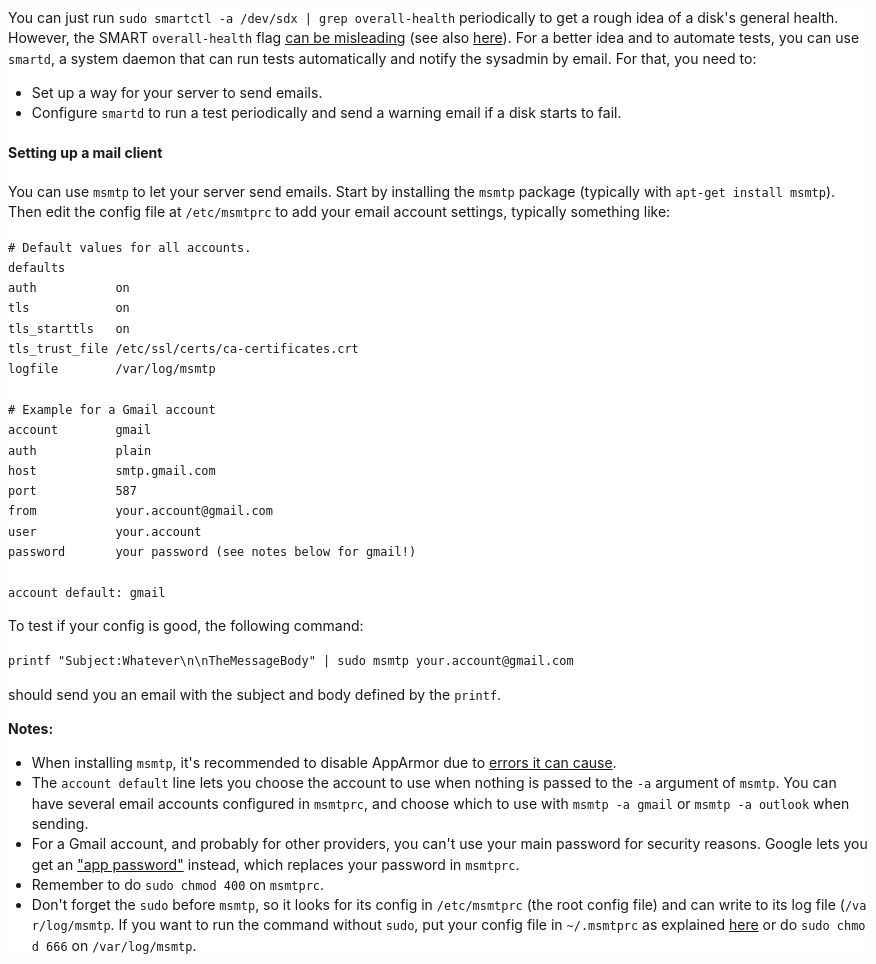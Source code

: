 You can just run `sudo smartctl -a /dev/sdx | grep overall-health` periodically to get a rough idea of a disk's general health. However, the SMART `overall-health` flag [can be misleading](https://web.archive.org/web/20250227141728/https://unix.stackexchange.com/questions/502693/smartctl-reports-overall-health-test-as-passed-but-the-tests-failed) (see also [here](https://web.archive.org/web/20250430041248/https://www.smartmontools.org/wiki/FAQ#ATAdriveisfailingself-testsbutSMARThealthstatusisPASSED.Whatsgoingon)). For a better idea and to automate tests, you can use `smartd`, a system daemon that can run tests automatically and notify the sysadmin by email. For that, you need to:

  - Set up a way for your server to send emails.
  - Configure `smartd` to run a test periodically and send a warning email if a disk starts to fail.

#### Setting up a mail client

You can use `msmtp` to let your server send emails. Start by installing the `msmtp` package (typically with `apt-get install msmtp`). Then edit the config file at `/etc/msmtprc` to add your email account settings, typically something like:

```
# Default values for all accounts.
defaults
auth           on
tls            on
tls_starttls   on
tls_trust_file /etc/ssl/certs/ca-certificates.crt
logfile        /var/log/msmtp

# Example for a Gmail account
account        gmail
auth           plain
host           smtp.gmail.com
port           587
from           your.account@gmail.com
user           your.account
password       your password (see notes below for gmail!)

account default: gmail
```

To test if your config is good, the following command:

```
printf "Subject:Whatever\n\nTheMessageBody" | sudo msmtp your.account@gmail.com
```

should send you an email with the subject and body defined by the `printf`.

**Notes:**

  - When installing `msmtp`, it's recommended to disable AppArmor due to [errors it can cause](https://web.archive.org/web/20250406031854/https://askubuntu.com/questions/878288/msmtp-cannot-write-to-var-log-msmtp-msmtp-log).
  - The `account default` line lets you choose the account to use when nothing is passed to the `-a` argument of `msmtp`. You can have several email accounts configured in `msmtprc`, and choose which to use with `msmtp -a gmail` or `msmtp -a outlook` when sending.
  - For a Gmail account, and probably for other providers, you can't use your main password for security reasons. Google lets you get an ["app password"](https://web.archive.org/web/20250123175809/https://support.google.com/accounts/answer/185833?hl=fr) instead, which replaces your password in `msmtprc`.
  - Remember to do `sudo chmod 400` on `msmtprc`.
  - Don't forget the `sudo` before `msmtp`, so it looks for its config in `/etc/msmtprc` (the root config file) and can write to its log file (`/var/log/msmtp`. If you want to run the command without `sudo`, put your config file in `~/.msmtprc` as explained [here](https://web.archive.org/web/20250406031854/https://wiki.debian.org/msmtp) or do `sudo chmod 666` on `/var/log/msmtp`.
=-=-=-=-=
From the records above, reproduce exactly the lines from the one with "- For a Gmail" to the one with "- Remember to", both included, and no others.

  - For a Gmail account, and probably for other providers, you can't use your main password for security reasons. Google lets you get an ["app password"](https://web.archive.org/web/20250123175809/https://support.google.com/accounts/answer/185833?hl=fr) instead, which replaces your password in `msmtprc`.
  - Remember to do `sudo chmod 400` on `msmtprc`.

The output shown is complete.